Bakhtiar Talhah (second left) speaking on a HIV/AIDS advocacy programme. — Picture courtesy of Malaysian AIDS Foundation
Enforcement initiatives like Ops Selamat Paru-Paru (Ops Selamat Papa), recently launched by the Ministry of Health, are an encouraging sign that the government recognises the urgency of the issue. However, enforcement has always been the Achilles’ heel of public health in Malaysia. Raids, confiscations, and press conferences make headlines, but without sustained follow-through, the illicit market adapts and continues to thrive.

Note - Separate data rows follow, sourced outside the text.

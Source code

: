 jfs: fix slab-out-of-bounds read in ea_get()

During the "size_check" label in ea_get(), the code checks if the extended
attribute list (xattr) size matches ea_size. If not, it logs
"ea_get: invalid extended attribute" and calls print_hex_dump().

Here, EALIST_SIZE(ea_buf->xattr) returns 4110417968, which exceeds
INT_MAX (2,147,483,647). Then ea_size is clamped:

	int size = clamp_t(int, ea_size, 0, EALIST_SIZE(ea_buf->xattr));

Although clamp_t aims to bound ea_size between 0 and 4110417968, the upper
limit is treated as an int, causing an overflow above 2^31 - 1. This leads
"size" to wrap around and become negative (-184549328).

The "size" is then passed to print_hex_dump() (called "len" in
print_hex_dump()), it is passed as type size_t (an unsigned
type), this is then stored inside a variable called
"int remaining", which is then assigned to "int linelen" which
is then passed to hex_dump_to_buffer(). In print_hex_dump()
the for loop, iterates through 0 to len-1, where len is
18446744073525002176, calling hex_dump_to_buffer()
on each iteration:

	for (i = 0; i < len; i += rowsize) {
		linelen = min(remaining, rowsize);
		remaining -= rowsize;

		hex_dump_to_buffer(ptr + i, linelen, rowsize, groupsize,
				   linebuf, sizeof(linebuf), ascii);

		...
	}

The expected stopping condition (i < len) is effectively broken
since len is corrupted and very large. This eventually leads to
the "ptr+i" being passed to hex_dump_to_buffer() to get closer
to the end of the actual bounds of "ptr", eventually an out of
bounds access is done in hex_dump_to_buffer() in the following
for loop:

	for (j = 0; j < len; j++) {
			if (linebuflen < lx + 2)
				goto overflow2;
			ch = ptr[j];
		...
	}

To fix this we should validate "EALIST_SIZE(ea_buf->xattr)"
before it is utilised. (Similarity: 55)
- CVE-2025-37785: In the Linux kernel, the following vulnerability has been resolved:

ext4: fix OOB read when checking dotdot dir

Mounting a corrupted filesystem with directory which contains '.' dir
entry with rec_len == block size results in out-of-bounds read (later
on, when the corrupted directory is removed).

For enforcement to succeed, it must be systematic, consistent, and paired with structural reforms: closing loopholes in licensing, disrupting illicit supply chains, and ensuring penalties are applied evenly. Otherwise, Ops Selamat Papa risks becoming another short-lived operation rather than a lasting pillar of harm reduction.
Fiscal policy has a role too. In line with public health objectives, tax rates on vape products should be increased relative to cigarettes and heated tobacco sticks. A balanced tax framework can discourage uptake among youth, align with harm reduction goals for smokers, and generate revenue for health programmes.
Equally important is the role of the private sector. I have seen firsthand how partnerships with foundations like Yayasan Sime Darby and corporate leaders such as Sunway Group have amplified impact in the HIV and health space. With strategic backing from the Ministry of Finance, the private sector can support innovation, financing, and delivery of sustainable harm reduction programmes.
Religious authorities, particularly in Malaysia’s Islamic context, have been instrumental in reframing harm reduction as a moral obligation to protect life. Fatwas and views that support methadone programmes and needle exchanges helped legitimise these interventions within the Muslim community. This synergy between faith and evidence is uniquely Malaysian — and powerful.
This is why I founded Humanize Malaysia. We are a bridge — linking corporate actors, policymakers, civil society, and communities to drive sustainable change. Our mission is to humanise health, to put people — not ideology — at the centre of policy.
The broader opportunity is this: harm reduction must evolve into a cornerstone of Malaysia’s public health strategy — not just for HIV, but also for challenges like alcohol abuse, tobacco dependence, rising sugar consumption, and synthetic drug use. Every one of these issues shares a common truth: punitive responses fail. People do not need punishment — they need options, support, and dignity.
Across the globe, countries that embraced harm reduction and reformed outdated drug laws are saving lives, reducing crime, and cutting costs. Japan’s shift to heated tobacco products has already shown public health benefits and cost savings. In New Zealand, support for safer nicotine products helped halve adult smoking rates in just five years. Malaysia can, and must, be a leader in this space.
We already know what works. Data-led policy. Bold political leadership. Corporate partnership. Community empowerment. Religious engagement. These are not new ideas — they are proven ingredients. But they require one thing above all: the courage to shift from criminalising to caring.
Let us not wait for another epidemic to force our hand. Let’s build on our past successes. Let’s expand harm reduction and truly put health and humanity first.
Let’s humanise policy. Let’s humanise health.
* Bakhtiar Talhah is the CEO of Humanize Malaysia, trustee of the Malaysian AIDS Foundation, and former president of the Malaysian AIDS Council.
** This is the personal opinion of the writer or publication and does not necessarily represent the views of Malay Mail.